L’Écluse des Laurentides, un organisme de travail de rue qui dessert un territoire allant de Mont-Laurier à Saint-Eustache, craint lui aussi de fermer pour des raisons financières. « Avec les compressions, les villes n’ont plus d’argent pour nous aider. Et de plus en plus de citoyens sont dans le besoin. On ne sait pas ce qui va arriver », dit la directrice de L’Écluse, Émilie Rouleau.

Les organismes de travail de rue et ceux offrant des services aux personnes itinérantes sont financés depuis 15 ans par l’intermédiaire de la Stratégie des partenariats de lutte à l’itinérance (SPLI), gérée par le gouvernement fédéral. Chaque année, 20 millions sont distribués au Québec avec ce programme.

« Avant, les organismes de chaque région s’assoyaient pour déterminer leurs priorités locales », explique Anne-Marie Boucher, coordonnatrice du Réseau SOLIDARITÉ Itinérance Québec (RSIQ), qui regroupe plus de 350 organismes communautaires touchant à l’itinérance dans la province. Mais cette année, Ottawa a décidé de revoir les critères d’admissibilité du SPLI. « D’abord, on priorise le logement. On veut loger les itinérants chroniques. Environ 65 % du budget doit aller vers ça. Ça laisse moins de moyens pour payer des intervenants sur le terrain, déplore Mme Boucher. Beaucoup de postes risquent d’être coupés. »

Craignant pour leur survie, les organismes en travail de rue aimeraient que Québec compense en trouvant une façon de les financer. 
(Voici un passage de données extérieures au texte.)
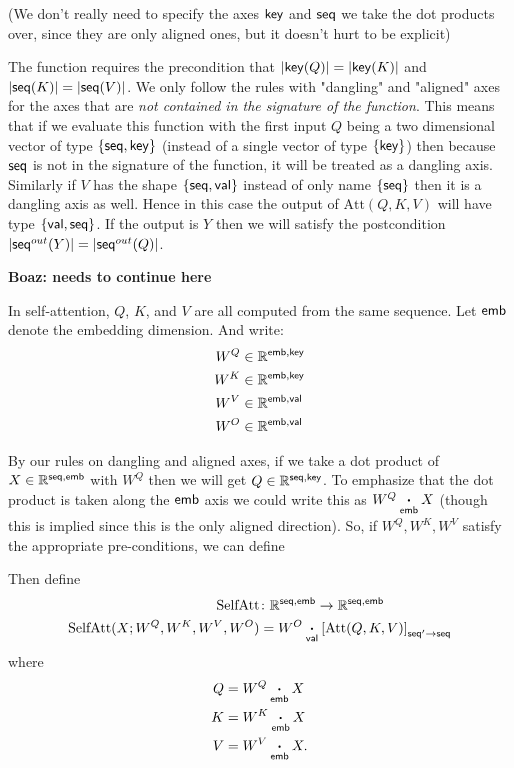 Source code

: \documentclass{article}
\begin{document}
(We don't really need to specify the axes $\name{key}$ and  $\name{seq}$ we take the dot products over, since they are only aligned ones, but it doesn't hurt to be explicit)

The function requires the precondition that $|\name{key}(Q)|=|\name{key}(K)|$ and $|\name{seq}(K)|=|\name{seq}(V)|$.
We only follow the rules with "dangling" and "aligned" axes for the axes that are \emph{not contained in the signature of the function}.
This means that if we evaluate this function with the first input $Q$ being  a two dimensional vector of type $\{ \name{seq} , \name{key} \}$ (instead of a single vector of type $\{ \name{key} \}$) then because $\name{seq}$ is not in the signature of the function,
it will be treated as a dangling axis.
Similarly if $V$ has the shape $\{ \name{seq} , \name{val} \}$ instead of only name $\{ \name{seq} \}$ then it is a dangling axis as well.
Hence in this case  the output of $\text{Att}(Q,K,V)$ will have type $\{ \name{val} ,\name{seq} \}$. 
If the output is $Y$ then we will satisfy the postcondition  $|\name{seq}^{out}(Y)|=|\name{seq}^{out}(Q)|$.



\textbf{Boaz: needs to continue here} 


In self-attention, $Q$, $K$, and $V$ are all computed from the same sequence.  
Let $\name{emb}$ denote the embedding dimension.
And write:
\begin{align*}
  W^Q &\in \mathbb{R}^{\name{emb}, \name{key}} \\
  W^K &\in \mathbb{R}^{\name{emb}, \name{key}} \\
  W^V &\in \mathbb{R}^{\name{emb}, \name{val}} \\
  W^O &\in \mathbb{R}^{\name{emb}, \name{val}}
\end{align*}

By our rules on dangling and aligned axes, if we take a dot product of $X \in \mathbb{R}^{\name{seq},\name{emb}}$ with $W^Q$ then we will get 
$Q \in \mathbb{R}^{\name{seq},\name{key}}$. 
To emphasize that the dot product is taken along the $\name{emb}$ axis  we could write this as $W^Q \ndot{emb} X$ (though this is implied since this is the only aligned direction).
So, if $W^Q,W^K,W^V$ satisfy the appropriate pre-conditions, we can define 


Then define
\begin{align*}
  \text{SelfAtt} &\colon \mathbb{R}^{\name{seq},\name{emb}} \rightarrow \mathbb{R}^{\name{seq},\name{emb}} \\
  \text{SelfAtt}(X; W^Q, W^K, W^V, W^O) &= W^O \ndot{val} \nmov{seq'}{seq}{\text{Att}(Q, K, V)}
\end{align*}
where
\begin{align*}
  Q &= W^Q \ndot{emb} X \\
  K &= W^K \ndot{emb} X \\
  V &= W^V \ndot{emb} X.
\end{align*}
\end{document}
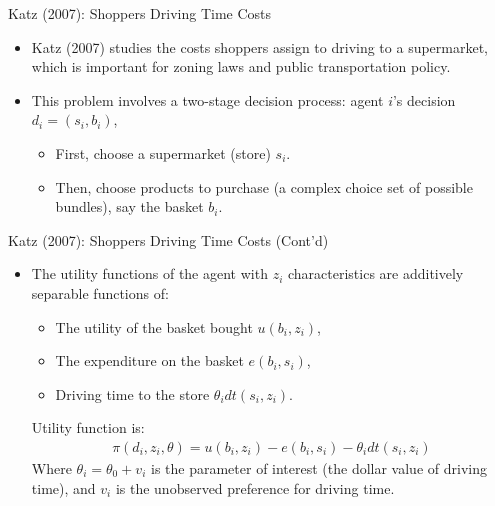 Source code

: \documentclass[aspectratio=169]{beamer}  %
\begin{document}
\begin{frame}{Katz (2007): Shoppers Driving Time Costs}
    \begin{itemize}
        \item Katz (2007) studies the costs shoppers assign to driving to a supermarket, which is important for zoning laws and public transportation policy.
\vspace{0.5cm}
        \item This problem involves a two-stage decision process: agent $i$'s decision $d_i = (s_i, b_i)$,
            \begin{itemize}
                \item First, choose a supermarket (store) $s_i$.
                \item Then, choose products to purchase (a complex choice set of possible bundles), say the basket $b_i$.
            \end{itemize}
        \end{itemize}

\end{frame}


\begin{frame}{Katz (2007): Shoppers Driving Time Costs (Cont'd)}
    \begin{itemize}
    \item The utility functions of the agent with $z_i$ characteristics are additively separable functions of:
            \begin{itemize}
                \item The utility of the basket bought $u\left(b_i, z_i\right)$,
                \item The expenditure on the basket $e\left(b_i, s_i\right)$,
                \item Driving time to the store $\theta_i dt\left(s_i, z_i\right)$.
            \end{itemize}
            \vspace{0.5cm}
            Utility function is:
        \begin{align*}
            \pi(d_i, z_i, \theta) = u(b_i, z_i) - e(b_i, s_i) - \theta_i dt(s_i, z_i)
        \end{align*}
        Where $\theta_i = \theta_0 + v_i$ is the parameter of interest (the dollar value of driving time), and $v_i$ is the unobserved preference for driving time.
        \end{itemize}

\end{frame}
\end{document}
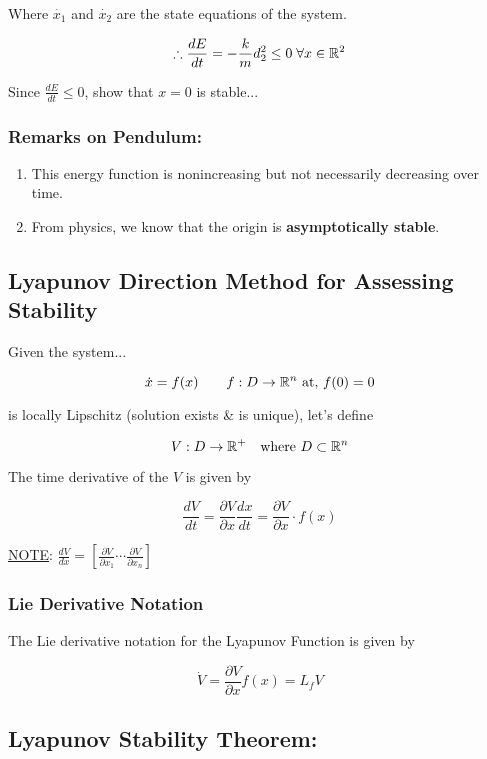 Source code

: \noindent Where $\dot{x_1}$ and $\dot{x_2}$ are the state equations of the system.

$$
\therefore \frac{dE}{dt} = - \frac{k}{m}d_2^2 \leq 0 \; \forall x \in \mathbb{R}^2
$$

\noindent Since $\frac{dE}{dt} \leq 0$, show that $x =0 $ is stable...

\subsubsection*{Remarks on Pendulum:}

\begin{enumerate}
  \item This energy function is nonincreasing but not necessarily decreasing over time.
  \item From physics, we know that the origin is \textbf{asymptotically stable}.
\end{enumerate}

\subsection*{Lyapunov Direction Method for Assessing Stability}

Given the system...

$$
\dot{x} = f(x) \quad \quad f:D \rightarrow \mathbb{R}^n \text{ at, } f(0) = 0
$$

\noindent is locally Lipschitz (solution exists \& is unique), let's define

$$
V:D \rightarrow \mathbb{R}^{+} \quad \text{where } D \subset \mathbb{R}^n
$$

\noindent The time derivative of the $V$ is given by

$$
\frac{dV}{dt} = \frac{\partial V}{\partial x} \frac{d x}{dt} = \frac{\partial V}{\partial x} \cdot f(x)$$

\noindent \underline{NOTE}: $\frac{dV}{dx} = \left[ \frac{\partial V}{\partial x_1} \cdots \frac{\partial V}{\partial x_n} \right]$

\subsubsection*{Lie Derivative Notation}

The Lie derivative notation for the Lyapunov Function is given by

$$
\dot{V} = \frac{\partial V}{\partial x} f(x) = L_f V
$$


\subsection*{Lyapunov Stability Theorem:}

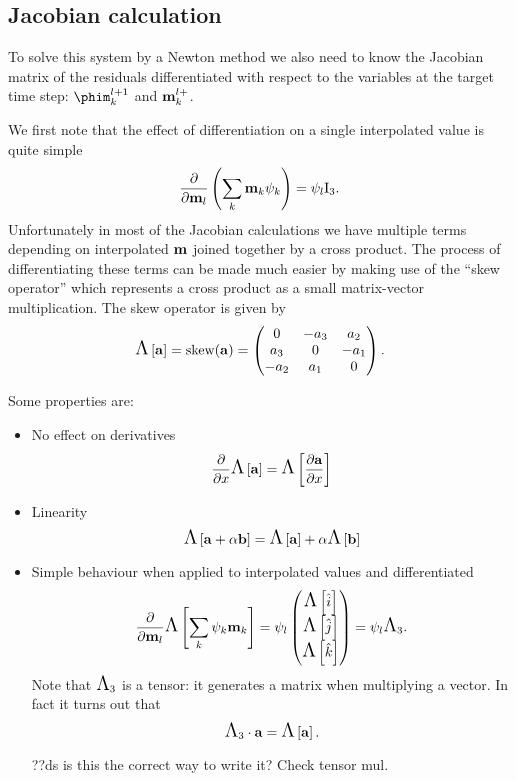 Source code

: \subsection{Jacobian calculation}
\label{sec:jacobian-calculation}

To solve this system by a Newton method we also need to know the Jacobian matrix of the residuals differentiated with respect to the variables at the target time step: $\phim_\ik^{\tl+1}$ and $\mathbf{m}_{k}^{l+}$.

We first note that the effect of differentiation on a single interpolated value is quite simple
\begin{equation}
  \frac{\partial }{\partial \mathbf{m}_l} \left( \sum_k \mathbf{m}_k {\psi_k} \right) = \psi_l \text{I}_3.
\end{equation}
Unfortunately in most of the Jacobian calculations we have multiple terms depending on interpolated $\mathbf{m}$ joined together by a cross product.
The process of differentiating these terms can be made much easier by making use of the ``skew operator'' which represents a cross product as a small matrix-vector multiplication.
The skew operator is given by
\begin{equation}
  \text{\Large{$\Lambda$}}\left[ {\mathbf{a}} \right] = \text{skew}({\mathbf{a}}) =
  \begin{pmatrix}
    0 & -a_3 & a_2 \\
    a_3 & 0 & -a_1 \\
    -a_2 & a_1 & 0
  \end{pmatrix}.
  \label{eqn:skew}
\end{equation}

Some properties are:
\begin{itemize}
\item No effect on derivatives
  \begin{equation}
    \frac{\partial }{\partial x} \text{\Large{$\Lambda$}}\left[ {\mathbf{a}} \right] = \text{\Large{$\Lambda$}}\left[  \frac{\partial {\mathbf{a}}}{\partial x}  \right]
  \end{equation}

\item Linearity
  \begin{equation}
    \text{\Large{$\Lambda$}}\left[ {\mathbf{a}} + \alpha {\mathbf{b}} \right] = \text{\Large{$\Lambda$}}\left[ {\mathbf{a}} \right] + \alpha \text{\Large{$\Lambda$}}\left[ {\mathbf{b}} \right]
  \end{equation}

\item Simple behaviour when applied to interpolated values and differentiated
  \begin{equation}
    \frac{\partial }{\partial \mathbf{m}_l} \text{\Large{$\Lambda$}}\left[ \sum_{k} {\psi_k} \mathbf{m}_{k} \right] = \psi_l \begin{pmatrix} \text{\Large{$\Lambda$}}\left[ {\hat{i}} \right] \\ \text{\Large{$\Lambda$}}\left[ {\hat{j}} \right] \\ \text{\Large{$\Lambda$}}\left[ {\hat{k}} \right] \end{pmatrix}
    = \psi_l \text{\Large{$\Lambda$}}_3.
  \end{equation}
  Note that $\text{\Large{$\Lambda$}}_3$ is a tensor: it generates a matrix when multiplying a vector. In fact it turns out that
  \begin{equation}
    \text{\Large{$\Lambda$}}_3 \cdot {\mathbf{a}} = \text{\Large{$\Lambda$}}\left[ {\mathbf{a}} \right].
  \end{equation}

  ??ds is this the correct way to write it? Check tensor mul.
\end{itemize}

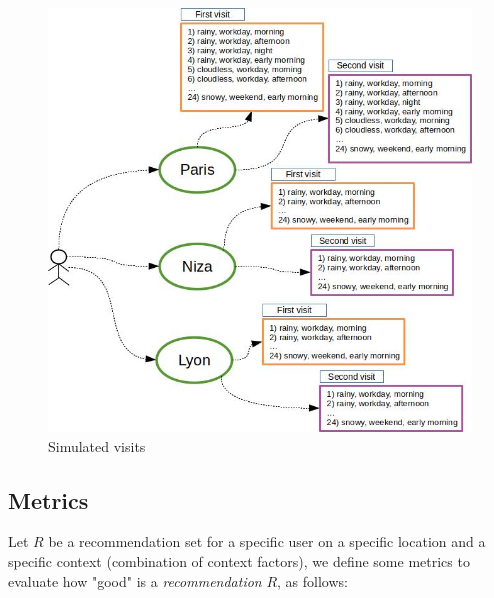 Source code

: \begin{figure}[h]
\centering
\includegraphics[scale=0.5]{draws/experiments.jpg}
\caption{Simulated visits}
\label{fig:experiments}
\end{figure}

\subsection{Metrics} \label{section:metrics}

Let $R$ be a recommendation set for a specific user on a specific location and a specific context (combination of context factors),
we define some metrics to evaluate how "good" is a \textit{recommendation} $R$, as follows:

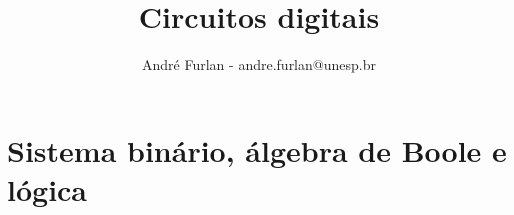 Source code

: 

\title{Circuitos digitais}


\author{André Furlan - andre.furlan@unesp.br}

\date{\the\year}


	
	\frame{\titlepage}
	
	\section{Sistema binário, álgebra de Boole e lógica}
		

%		
	
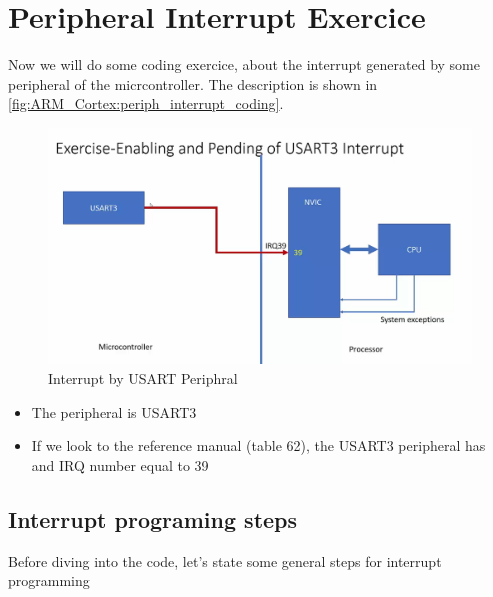 \newpage
\section{Peripheral Interrupt Exercice}

Now we will do some coding exercice, about the interrupt generated by some peripheral of the micrcontroller. The description is shown in \autoref{fig:ARM_Cortex:periph_interrupt_coding}.

\begin{figure}[h]
\centering
\includegraphics[scale=0.4,frame]{Figures/ARM_Cortex/periph_interrupt_coding}
\caption{Interrupt by USART Periphral}
\label{fig:ARM_Cortex:periph_interrupt_coding}
\end{figure}

\begin{itemize}

\item The peripheral is USART3

\item If we look to the reference manual (table 62), the USART3 peripheral has and IRQ number equal to 39

\end{itemize}

\subsection{Interrupt programing steps}

Before diving into the code, let's state some general steps for interrupt programming

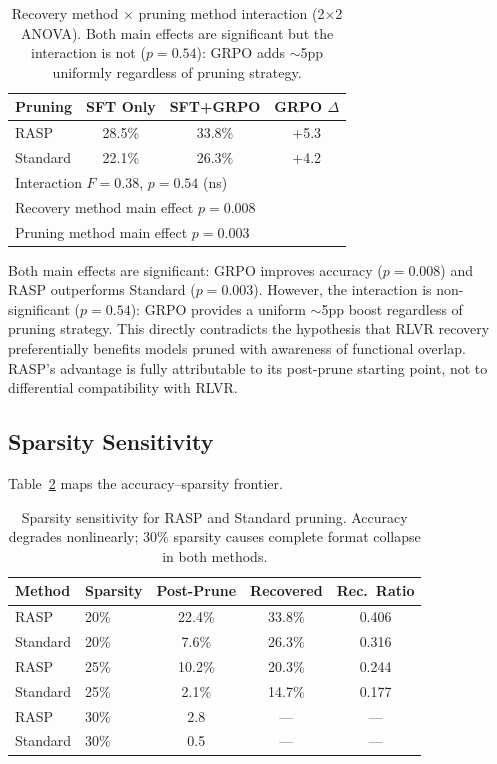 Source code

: \documentclass[11pt,a4paper]{article}
\begin{document}
\begin{table}[t]
\centering
\small
\begin{tabular}{lccc}
\toprule
\textbf{Pruning} & \textbf{SFT Only} & \textbf{SFT+GRPO} & \textbf{GRPO $\Delta$} \\
\midrule
RASP & 28.5\% & 33.8\% & +5.3 \\
Standard & 22.1\% & 26.3\% & +4.2 \\
\midrule
\multicolumn{4}{l}{Interaction $F = 0.38$, $p = 0.54$ (ns)} \\
\multicolumn{4}{l}{Recovery method main effect $p = 0.008$} \\
\multicolumn{4}{l}{Pruning method main effect $p = 0.003$} \\
\bottomrule
\end{tabular}
\caption{Recovery method $\times$ pruning method interaction (2$\times$2 ANOVA). Both main effects are significant but the interaction is not ($p=0.54$): GRPO adds $\sim$5pp uniformly regardless of pruning strategy.}
\label{tab:interaction}
\end{table}

Both main effects are significant: GRPO improves accuracy ($p = 0.008$) and RASP outperforms Standard ($p = 0.003$).
However, the interaction is non-significant ($p = 0.54$): GRPO provides a uniform $\sim$5pp boost regardless of pruning strategy.
This directly contradicts the hypothesis that RLVR recovery preferentially benefits models pruned with awareness of functional overlap.
RASP's advantage is fully attributable to its post-prune starting point, not to differential compatibility with RLVR.

\subsection{Sparsity Sensitivity}
\label{sec:sparsity}

Table~\ref{tab:sparsity} maps the accuracy--sparsity frontier.

\begin{table}[t]
\centering
\small
\begin{tabular}{llccc}
\toprule
\textbf{Method} & \textbf{Sparsity} & \textbf{Post-Prune} & \textbf{Recovered} & \textbf{Rec.\ Ratio} \\
\midrule
RASP & 20\% & 22.4\% & 33.8\% & 0.406 \\
Standard & 20\% & 7.6\% & 26.3\% & 0.316 \\
\midrule
RASP & 25\% & 10.2\% & 20.3\% & 0.244 \\
Standard & 25\% & 2.1\% & 14.7\% & 0.177 \\
\midrule
RASP & 30\% & 2.8 & --- & --- \\
Standard & 30\% & 0.5 & --- & --- \\
\bottomrule
\end{tabular}
\caption{Sparsity sensitivity for RASP and Standard pruning. Accuracy degrades nonlinearly; 30\% sparsity causes complete format collapse in both methods.}
\label{tab:sparsity}
\end{table}
\end{document}
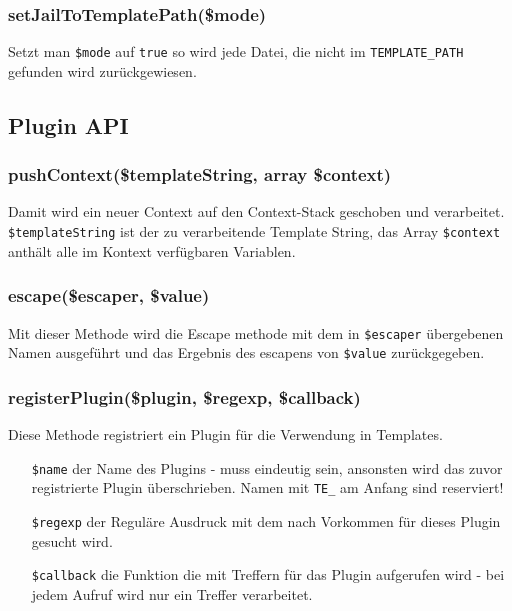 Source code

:\documentclass[a4paper,10pt]{article}
\begin{document}
\subsubsection{setJailToTemplatePath(\$mode)}
Setzt man {\tt \$mode} auf {\tt true} so wird jede Datei, die nicht im {\tt TEMPLATE\_PATH}
 gefunden wird zur\"uckgewiesen.

\subsection{Plugin API}

\subsubsection{pushContext(\$templateString, array \$context)}
Damit wird ein neuer Context auf den Context-Stack geschoben und verarbeitet.
{\tt \$templateString} ist der zu verarbeitende Template String, das Array {\tt \$context} anth\"alt alle im Kontext verf\"ugbaren Variablen.

\subsubsection{escape(\$escaper, \$value)}
Mit dieser Methode wird die Escape methode mit dem in {\tt \$escaper} \"ubergebenen Namen ausgef\"uhrt und das Ergebnis des escapens von {\tt \$value} zur\"uckgegeben.

\subsubsection{registerPlugin(\$plugin, \$regexp, \$callback)}
Diese Methode registriert ein Plugin f\"ur die Verwendung in Templates.
\begin{itemize}
  \item[\texttt{\$name}] der Name des Plugins - muss eindeutig sein, ansonsten wird das zuvor registrierte Plugin \"uberschrieben. Namen mit {\tt TE\_} am Anfang sind reserviert!
  \item[\texttt{\$regexp}] der Regul\"are Ausdruck mit dem nach Vorkommen f\"ur dieses Plugin gesucht wird.
  \item[\texttt{\$callback}] die Funktion die mit Treffern f\"ur das Plugin aufgerufen wird - bei jedem Aufruf wird nur ein Treffer verarbeitet.
\end{itemize}
\end{document}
Au cours d’un entretien avec La Presse (voir texte de l’onglet 4), la ministre déléguée à la Réadaptation, à la Protection de la jeunesse et à la Santé publique, Lucie Charlebois, a tenu à rassurer les travailleurs de rue qui craignent que les budgets ne soient dorénavant tous dirigés vers l’aide au logement et non plus le travail sur le terrain.

« Je les comprends d’être inquiets. Ils n’ont pas encore toute l’information. Mais je veux les rassurer : il y aura de la place pour d’autres projets que le logement », assure Mme Charlebois.

Travailleur de rue à Saint-Eustache, Mathieu croit que leur mission est essentielle. « Notre job, c’est d’aller dans les coins. Où les autres intervenants ne peuvent pas aller. On permet à des gens de raccrocher. En fait, on fait même épargner de l’argent au réseau en évitant des hospitalisations. Il faut y penser », dit-il.

Travail de rue

LE PÈRE DU TRAVAIL DE RUE INQUIET

Au début des années 70, alors que la consommation de drogue faisait des ravages chez les jeunes, Gilles Lamoureux a lancé la pratique du travail de rue au Québec de concert avec l’hôpital Louis-H. La Fontaine. « Le but, c’est d’infiltrer socialement des milieux. En adoptant une approche qui n’est pas paternaliste ou interventionniste. On écoute. On oriente au besoin. Mais pas obligatoirement », résume-t-il. Aujourd’hui, M. Lamoureux s’inquiète de l’avenir de la pratique qu’il a construite. « Les personnes que les travailleurs de rue accompagnent sont les plus écorchées de la société. Et ces gens sont de plus en plus mal pris. Le travail de rue, ce n’est pas un luxe, c’est essentiel », plaide-t-il.